_Task prompt:_ Each line of the data below goes into the copy exactly; pictures do not.

_Task material:_
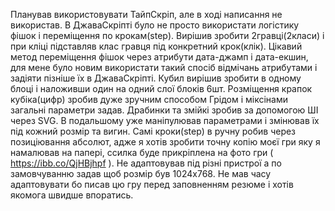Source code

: Планував використовувати ТайпСкріп, але в ході написання не використав. В ДжаваСкріпті було не просто використати логістику фішок і переміщення по крокам(step). Вирішив зробити 2гравці(2класи) і при кліці підставляв клас гравця під конкретний крок(клік).
Цікавий метод переміщення фішок через атрибути дата-джамп і дата-екшин, для мене було новим використати такий спосіб відмічань атрибутами і задіяти пізніше їх в ДжаваСкріпті.
Кубил вирішив зробити в одному блоці і наложивши один на одний слої блоків 6шт. Розміщення крапок кубіка(цифр) зробив дуже зручним способом Грідом і міксінами загальні параметри задав.
Драбинки та змійкі зробив за допомогою ШІ через SVG. В подальшому уже маніпулював параметрами і змінював їх під кожний розмір та вигин.
Самі кроки(step) в ручну робив через позиціювання абсолют, адже я хотів зробити точну копію моєї гри яку я намалював на папері, ссилка буде прикріплена на фото гри ( https://ibb.co/QjHBjhpf ).
Не адаптовував під різні пристрої а по замовчуванню задав щоб розмір був 1024х768. Не мав часу адаптовувати бо писав цю гру перед заповненням резюме і хотів якомога швидше впоратись.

_Result:_
Source code

: Планував використовувати ТайпСкріп, але в ході написання не використав. В ДжаваСкріпті було не просто використати логістику фішок і переміщення по крокам(step). Вирішив зробити 2гравці(2класи) і при кліці підставляв клас гравця під конкретний крок(клік).
Цікавий метод переміщення фішок через атрибути дата-джамп і дата-екшин, для мене було новим використати такий спосіб відмічань атрибутами і задіяти пізніше їх в ДжаваСкріпті.
Кубил вирішив зробити в одному блоці і наложивши один на одний слої блоків 6шт. Розміщення крапок кубіка(цифр) зробив дуже зручним способом Грідом і міксінами загальні параметри задав.
Драбинки та змійкі зробив за допомогою ШІ через SVG. В подальшому уже маніпулював параметрами і змінював їх під кожний розмір та вигин.
Самі кроки(step) в ручну робив через позиціювання абсолют, адже я хотів зробити точну копію моєї гри яку я намалював на папері, ссилка буде прикріплена на фото гри ( https://ibb.co/QjHBjhpf ).
Не адаптовував під різні пристрої а по замовчуванню задав щоб розмір був 1024х768. Не мав часу адаптовувати бо писав цю гру перед заповненням резюме і хотів якомога швидше впоратись.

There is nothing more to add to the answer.